Research Project: Utilizing Genes from the Soybean Germplasm Collection to Mitigate Drought Stress – Phase II

Location: Plant Genetics Research

Project Number: 5070-21000-044-029-A
Project Type: Cooperative Agreement

Start Date: Oct 1, 2023
End Date: Sep 30, 2024

Drought is the single greatest cause of soybean yield loss, and the incidence and severity of drought is expected to increase in coming decades. A more sustainable solution is to identify and deploy adapted soybean cultivars that are more tolerant of water limitation. Breeding efforts generally focus on repeated crossing between elite lines – essentially failing to take advantage of the vast genetic diversity in the soybean USDA-GRIN germplasm collection. We have taken key steps to leverage this diversity, via multi-location and drought stress genetic experiments that identified maturity group (MG) 4 Plant Introductions (PIs) with positive drought–associated traits: lower Canopy Wilting (CW), higher Water Use Efficiency (WUE), higher Nitrogen Derived From the Atmosphere (NDFA, as a measure of nitrogen fixation), and lower Canopy Temperatures (CT). Our experiments leveraged prior investment by the USB in obtaining marker data for >19,000 accessions in the USDA germplasm collection. These efforts have paid off, and we have already reported several hundred genetic marker associations with our drought tolerance traits.
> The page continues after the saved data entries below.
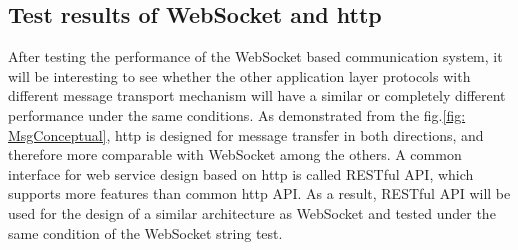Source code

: \subsection{Test results of WebSocket and \gls{http}} \label{chap: Result-RestFUL_WS}
After testing the performance of the WebSocket based communication system, 
it will be interesting to see whether the other application layer protocols with 
different message transport mechanism will have a similar or completely different 
performance under the same conditions. As demonstrated from the 
fig.\ref{fig: MsgConceptual}, \gls{http} is designed for message 
transfer in both directions, and therefore more comparable with WebSocket among the others. 
A common interface for web service design based on \gls{http} is called RESTful API, 
which supports more features than common \gls{http} API. As a result, RESTful API will 
be used for the design of a similar architecture as WebSocket and 
tested under the same condition of the WebSocket string test.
Our efforts will reach fruition during the lifetime of this grant; germplasm releases will serve to broaden the genetic base and deploy drought alleles in improved soybean genotypes that will provide valuable tools to commercial and public breeders and producers to meet the substantial challenges of increased incidence and severity of drought stress.

Our previous research with USDA-GRIN lines with favorable drought associated traits crossed to elite public parental line resulted in creation of populations containing the best possible alleles for multiple drought-associated traits. We also intercrossed among our populations to generate Multi-parent Advanced Generation InterCross (MAGIC) genetic mapping populations specific for drought traits. We intend to identify and release soybean germplasm which will serve to broaden the genetic base and deploy drought alleles in improved soybean genotypes, as well as use our new materials for genetic mapping for traits associated with drought tolerance. We have three main activities that will be used to meet these objectives: 1. Confirm drought-tolerance traits and seed yield for the most promising biparental selections (G1F4:5). 2. Test seed yield and tolerance using selected (G4F5:6)MAGIC lines. 3. Perform a multi-location study with a large, previously genotyped MAGIC population for four drought-associated traits. MWA-ARS location in Missouri personnel will have primary responsibility for overall project coordination and reports, for collecting and processing all genomic/genotypic data and for coordinating winter nursery advancement of all prospective germplasm. MWA-ARS and Cooperator personnel will also be primarily responsible for overseeing data analysis. Physiological and yield data will be collected by project partners with the required physiological/breeding expertise at remote field locations (Missouri, Arkansas). Project partners have already and will continue to substantially share data collected and germplasm generated by this project. MWA-ARS personnel and Cooperators carried out crossing efforts collaboratively and collectively in previous years of the project.